Eternal life with God or death (condemnation) without Him. Without God there is no eternal life. The opposite of life is death which means condemnation to hell without hope of ever leaving there.
The problem with this argument is that it is circular, unless you have
otherwise made the case that that the concept of "death" as used in the time and place this text was written included, by
definition, the notion of condemnation in hell. That seems a priori very unlikely, but please point me to a post where this case has been made. Let me try to explain a little further: if someone asked a
typical American in 2016 "
What does 'death' mean?, the response would most assuredly be "death in the full permanent 'lights-out' sense" - there would nothing about hell at all. That is what death generally means in
our culture. So, if the statement "the wages of sin is death" were written
today in North America, it would be reasonable to take it as supporting annihilation. Does that mean the writer could not possibly have intended us to take in the "eternal torment" sense?
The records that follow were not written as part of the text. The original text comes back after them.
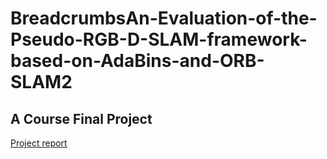 # BreadcrumbsAn-Evaluation-of-the-Pseudo-RGB-D-SLAM-framework-based-on-AdaBins-and-ORB-SLAM2
## A Course Final Project
[Project report](https://github.com/Kevin-Shih/An-Evaluation-of-the-Pseudo-RGB-D-SLAM-framework-based-on-AdaBins-and-ORB-SLAM2/blob/main/ProjectReport.pdf)
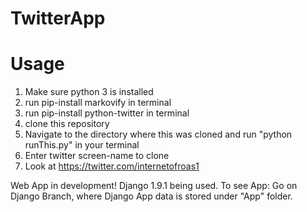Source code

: # TwitterApp

# Usage
1) Make sure python 3 is installed
2) run pip-install markovify in terminal
3) run pip-install python-twitter in terminal
4) clone this repository
5) Navigate to the directory where this was cloned and run "python runThis.py" in your terminal
6) Enter twitter screen-name to clone
7) Look at https://twitter.com/internetofroas1

Web App in development!
Django 1.9.1 being used. 
To see App:
Go on Django Branch, where Django App data is stored under "App" folder.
No, but you would have to make a case for that unusual reading and, importantly, that case could not be circular - it could at no point sneak in an
assumption that "death", as a concept, entails an assumption of continued conscious existence.
Same thing with the notion of "perish"; if you are going to say that "perish" means to live on in a state of eternal torment, you need to make that case, not simply
assume it.
Now, to be fair, it is within your rights to challenge me to make a case that the concept of "perish" (for example) as used in the world of first-century Palestine really did mean "lights out".